A Georgian flower seller
I was then distracted by the tower block looming behind it – Halo Tower at No.50 is 133 metres tall, has 33 floors and is built in the 'iconic' style.

Views to the Queen Elizabeth Olympic Park
But look closer at the outside of the building and see how the panels on this tower, which is less than five years old (completed 2014), are already starting to deteriorate.


The colour on the dark blue paint panels is flaking away
Genesis' blurb for the building reads "With a central 43 floor residential tower rising high above the London skyline, Stratford Halo is a truly landmark development"
Another site tells me "It's modernistic look attracts high profile businessmen and wealthy people such as YouTubers". Oh. Right.If this is the quality of the fabric of the building what hope is there for the quality of the workmanship on the interior?

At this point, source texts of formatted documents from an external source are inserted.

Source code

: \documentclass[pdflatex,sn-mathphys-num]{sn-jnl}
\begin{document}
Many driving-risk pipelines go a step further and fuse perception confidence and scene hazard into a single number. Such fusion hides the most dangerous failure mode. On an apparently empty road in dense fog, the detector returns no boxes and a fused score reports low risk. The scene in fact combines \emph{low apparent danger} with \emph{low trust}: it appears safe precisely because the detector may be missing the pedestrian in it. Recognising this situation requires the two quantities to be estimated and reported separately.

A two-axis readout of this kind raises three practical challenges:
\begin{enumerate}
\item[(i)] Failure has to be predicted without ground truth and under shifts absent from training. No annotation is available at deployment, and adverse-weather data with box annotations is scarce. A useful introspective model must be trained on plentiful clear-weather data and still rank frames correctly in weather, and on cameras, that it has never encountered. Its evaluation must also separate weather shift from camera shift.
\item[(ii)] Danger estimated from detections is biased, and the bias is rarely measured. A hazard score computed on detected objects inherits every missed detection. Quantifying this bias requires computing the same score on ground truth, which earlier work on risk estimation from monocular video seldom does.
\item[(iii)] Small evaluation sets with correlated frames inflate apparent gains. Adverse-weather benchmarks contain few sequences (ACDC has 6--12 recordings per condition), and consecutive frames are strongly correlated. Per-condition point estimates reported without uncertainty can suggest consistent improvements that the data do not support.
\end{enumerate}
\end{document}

Genesis signage on the building itself and Filtons estate agent window
The information on the ground floor of the building highlights the facilities that come with renting an apartment of this kind; concierge services, integrated branded appliances, dedicated onsite property manager (who doesn't appear to be managing the property very well so far), communal sky gardens, and, of course, gym facilities.
Interesting that there only appears to be rental opportunities.
These clip-together buildings concern me.

And another thought about buying new property regarding the terms of freeholds and leaseholds; how does a 125 year lease apply when many similar new builds will more than likely not last more than 20 years? Where is the security? These are transient property purchases, not homes for living a long life in. 
Call me weird, but I'll stick with bricks and mortar.